YOUR OBJECTIVE. Provide the data again in its entirety, exactly as given.

++++ PROVIDED ENTRIES ++++

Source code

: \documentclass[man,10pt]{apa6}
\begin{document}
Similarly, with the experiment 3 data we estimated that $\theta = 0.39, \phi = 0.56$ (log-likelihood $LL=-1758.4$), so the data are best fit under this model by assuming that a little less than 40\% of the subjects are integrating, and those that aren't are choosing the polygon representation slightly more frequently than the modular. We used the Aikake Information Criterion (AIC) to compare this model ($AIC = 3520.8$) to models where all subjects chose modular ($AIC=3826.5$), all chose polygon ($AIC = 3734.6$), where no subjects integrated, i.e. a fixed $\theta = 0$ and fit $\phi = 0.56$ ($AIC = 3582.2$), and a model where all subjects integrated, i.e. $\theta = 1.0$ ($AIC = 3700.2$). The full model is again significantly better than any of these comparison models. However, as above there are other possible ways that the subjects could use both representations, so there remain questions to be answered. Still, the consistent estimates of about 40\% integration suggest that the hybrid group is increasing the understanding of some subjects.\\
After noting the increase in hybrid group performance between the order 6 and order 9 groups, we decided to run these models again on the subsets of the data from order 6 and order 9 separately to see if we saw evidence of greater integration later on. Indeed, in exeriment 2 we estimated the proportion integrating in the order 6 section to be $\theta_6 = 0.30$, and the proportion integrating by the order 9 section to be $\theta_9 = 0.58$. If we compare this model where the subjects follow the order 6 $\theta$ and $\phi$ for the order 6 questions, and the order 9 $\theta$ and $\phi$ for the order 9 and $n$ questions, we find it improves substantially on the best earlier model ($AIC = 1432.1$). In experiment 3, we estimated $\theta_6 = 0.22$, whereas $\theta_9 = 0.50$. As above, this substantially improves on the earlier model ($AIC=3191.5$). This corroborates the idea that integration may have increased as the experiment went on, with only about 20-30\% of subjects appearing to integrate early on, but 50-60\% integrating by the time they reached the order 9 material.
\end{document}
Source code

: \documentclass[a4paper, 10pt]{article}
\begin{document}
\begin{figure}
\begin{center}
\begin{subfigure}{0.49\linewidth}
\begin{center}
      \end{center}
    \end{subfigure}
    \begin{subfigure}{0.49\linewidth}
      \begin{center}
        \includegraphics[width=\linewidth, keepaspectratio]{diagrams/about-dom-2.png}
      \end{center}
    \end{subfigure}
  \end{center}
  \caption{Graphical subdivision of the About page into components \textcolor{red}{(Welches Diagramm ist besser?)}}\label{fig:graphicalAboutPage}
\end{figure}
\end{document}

++++

TASK RESPONSE.
Source code

: \documentclass[man,10pt]{apa6}
\begin{document}
Similarly, with the experiment 3 data we estimated that $\theta = 0.39, \phi = 0.56$ (log-likelihood $LL=-1758.4$), so the data are best fit under this model by assuming that a little less than 40\% of the subjects are integrating, and those that aren't are choosing the polygon representation slightly more frequently than the modular. We used the Aikake Information Criterion (AIC) to compare this model ($AIC = 3520.8$) to models where all subjects chose modular ($AIC=3826.5$), all chose polygon ($AIC = 3734.6$), where no subjects integrated, i.e. a fixed $\theta = 0$ and fit $\phi = 0.56$ ($AIC = 3582.2$), and a model where all subjects integrated, i.e. $\theta = 1.0$ ($AIC = 3700.2$). The full model is again significantly better than any of these comparison models. However, as above there are other possible ways that the subjects could use both representations, so there remain questions to be answered. Still, the consistent estimates of about 40\% integration suggest that the hybrid group is increasing the understanding of some subjects.\\
After noting the increase in hybrid group performance between the order 6 and order 9 groups, we decided to run these models again on the subsets of the data from order 6 and order 9 separately to see if we saw evidence of greater integration later on. Indeed, in exeriment 2 we estimated the proportion integrating in the order 6 section to be $\theta_6 = 0.30$, and the proportion integrating by the order 9 section to be $\theta_9 = 0.58$. If we compare this model where the subjects follow the order 6 $\theta$ and $\phi$ for the order 6 questions, and the order 9 $\theta$ and $\phi$ for the order 9 and $n$ questions, we find it improves substantially on the best earlier model ($AIC = 1432.1$). In experiment 3, we estimated $\theta_6 = 0.22$, whereas $\theta_9 = 0.50$. As above, this substantially improves on the earlier model ($AIC=3191.5$). This corroborates the idea that integration may have increased as the experiment went on, with only about 20-30\% of subjects appearing to integrate early on, but 50-60\% integrating by the time they reached the order 9 material.
\end{document}
Source code

: \documentclass[a4paper, 10pt]{article}
\begin{document}
\begin{figure}
\begin{center}
\begin{subfigure}{0.49\linewidth}
\begin{center}
      \end{center}
    \end{subfigure}
    \begin{subfigure}{0.49\linewidth}
      \begin{center}
        \includegraphics[width=\linewidth, keepaspectratio]{diagrams/about-dom-2.png}
      \end{center}
    \end{subfigure}
  \end{center}
  \caption{Graphical subdivision of the About page into components \textcolor{red}{(Welches Diagramm ist besser?)}}\label{fig:graphicalAboutPage}
\end{figure}
\end{document}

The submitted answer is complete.